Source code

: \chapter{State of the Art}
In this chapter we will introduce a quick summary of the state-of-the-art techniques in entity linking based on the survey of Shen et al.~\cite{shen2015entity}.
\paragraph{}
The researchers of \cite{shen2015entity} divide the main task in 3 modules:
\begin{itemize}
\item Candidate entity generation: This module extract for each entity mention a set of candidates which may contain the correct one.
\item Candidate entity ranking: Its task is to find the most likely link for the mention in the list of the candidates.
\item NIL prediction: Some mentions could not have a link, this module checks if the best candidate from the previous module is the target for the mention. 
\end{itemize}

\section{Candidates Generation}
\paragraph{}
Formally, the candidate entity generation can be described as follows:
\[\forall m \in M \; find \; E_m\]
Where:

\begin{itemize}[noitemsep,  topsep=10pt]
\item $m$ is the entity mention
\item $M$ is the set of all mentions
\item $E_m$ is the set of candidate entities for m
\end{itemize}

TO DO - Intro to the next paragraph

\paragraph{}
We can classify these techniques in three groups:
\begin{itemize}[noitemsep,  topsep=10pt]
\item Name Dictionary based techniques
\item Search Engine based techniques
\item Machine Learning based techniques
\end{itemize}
——
**Problem**. What this task asks for is an exact copy of the material above.

**Solution to this exercise**.
Source code

: \chapter{State of the Art}
In this chapter we will introduce a quick summary of the state-of-the-art techniques in entity linking based on the survey of Shen et al.~\cite{shen2015entity}.
\paragraph{}
The researchers of \cite{shen2015entity} divide the main task in 3 modules:
\begin{itemize}
\item Candidate entity generation: This module extract for each entity mention a set of candidates which may contain the correct one.
\item Candidate entity ranking: Its task is to find the most likely link for the mention in the list of the candidates.
\item NIL prediction: Some mentions could not have a link, this module checks if the best candidate from the previous module is the target for the mention. 
\end{itemize}

\section{Candidates Generation}
\paragraph{}
Formally, the candidate entity generation can be described as follows:
\[\forall m \in M \; find \; E_m\]
Where:

\begin{itemize}[noitemsep,  topsep=10pt]
\item $m$ is the entity mention
\item $M$ is the set of all mentions
\item $E_m$ is the set of candidate entities for m
\end{itemize}

TO DO - Intro to the next paragraph

\paragraph{}
We can classify these techniques in three groups:
\begin{itemize}[noitemsep,  topsep=10pt]
\item Name Dictionary based techniques
\item Search Engine based techniques
\item Machine Learning based techniques
\end{itemize}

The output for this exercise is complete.